- Task requirements
Exactly those lines that run from the one containing "for either projection." through the last line of the entries below should be printed, and no others.

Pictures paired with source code
- - -

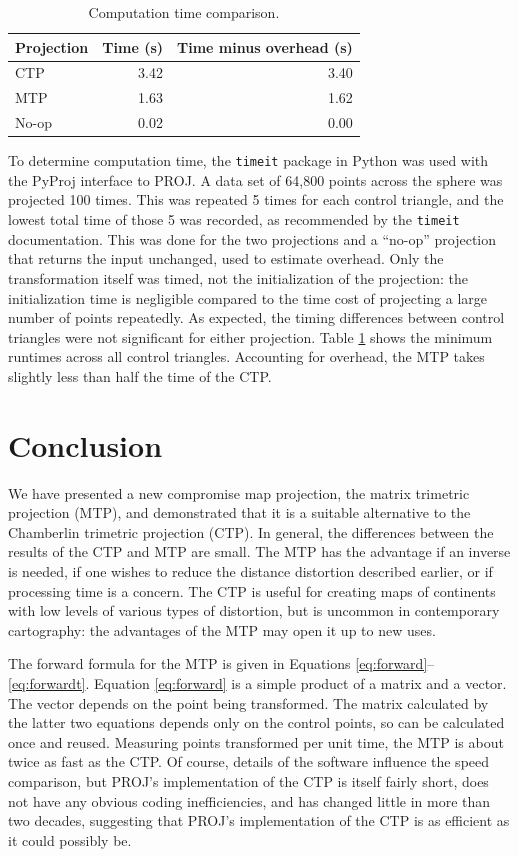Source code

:\documentclass[]{interact}
\begin{document}
\begin{table}
\begin{tabular}{ l r r}
  Projection & Time (s) & Time minus overhead (s)\\
\hline
  CTP & 3.42 & 3.40 \\
  MTP & 1.63 & 1.62 \\
  No-op & 0.02 & 0.00
\end{tabular}
\caption{Computation time comparison.}
\label{table:time}
\end{table}

To determine computation time, the \texttt{timeit} package in Python
\citep{python} was used with the PyProj interface to PROJ. \citep{pyproj} A
data set of 64,800 points across the sphere was projected 100 times. This was
repeated 5 times for each control triangle, and the lowest total time of those 5
was recorded, as recommended by the \texttt{timeit} documentation. This was
done for the two projections and a ``no-op'' projection that returns the input
unchanged, used to estimate overhead. Only the transformation itself was timed,
not the initialization of the projection: the initialization time is negligible
compared to the time cost of projecting a large number of points repeatedly. As
expected, the timing differences between control triangles were not significant
for either projection. Table \ref{table:time} shows the minimum
runtimes across all control triangles. Accounting for overhead,
the MTP takes slightly less than half the time of the CTP.

\section{Conclusion}
We have presented a new compromise map projection, the matrix trimetric
projection (MTP), and demonstrated that it is a suitable alternative to the
Chamberlin trimetric projection (CTP). In general, the differences between the
results of the CTP and MTP are small. The MTP has the advantage if an inverse
is needed, if one wishes to reduce the distance distortion described earlier,
or if processing time is a concern. The CTP is useful for creating maps of
continents with low levels of various types of distortion,
but is uncommon in contemporary cartography:
the advantages of the MTP may open it up to new uses.

The forward formula for the MTP is given in Equations
\ref{eq:forward}--\ref{eq:forwardt}. Equation \ref{eq:forward} is a simple
product of a matrix and a vector. The vector depends on the point being
transformed. The matrix calculated by the latter two equations depends only on
the control points, so can be calculated once and reused. Measuring points
transformed per unit time, the MTP is about twice as fast as the CTP. Of course,
details of the software influence the speed comparison, but PROJ's
implementation of the CTP is itself fairly short, does not have any obvious
coding inefficiencies,
and has changed little in more than two decades, suggesting that
PROJ's implementation of the CTP is as efficient as it could possibly be.
\end{document}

- - -

- Result
for either projection. Table \ref{table:time} shows the minimum
runtimes across all control triangles. Accounting for overhead,
the MTP takes slightly less than half the time of the CTP.

\section{Conclusion}
We have presented a new compromise map projection, the matrix trimetric
projection (MTP), and demonstrated that it is a suitable alternative to the
Chamberlin trimetric projection (CTP). In general, the differences between the
results of the CTP and MTP are small. The MTP has the advantage if an inverse
is needed, if one wishes to reduce the distance distortion described earlier,
or if processing time is a concern. The CTP is useful for creating maps of
continents with low levels of various types of distortion,
but is uncommon in contemporary cartography:
the advantages of the MTP may open it up to new uses.

The forward formula for the MTP is given in Equations
\ref{eq:forward}--\ref{eq:forwardt}. Equation \ref{eq:forward} is a simple
product of a matrix and a vector. The vector depends on the point being
transformed. The matrix calculated by the latter two equations depends only on
the control points, so can be calculated once and reused. Measuring points
transformed per unit time, the MTP is about twice as fast as the CTP. Of course,
details of the software influence the speed comparison, but PROJ's
implementation of the CTP is itself fairly short, does not have any obvious
coding inefficiencies,
and has changed little in more than two decades, suggesting that
PROJ's implementation of the CTP is as efficient as it could possibly be.
\end{document}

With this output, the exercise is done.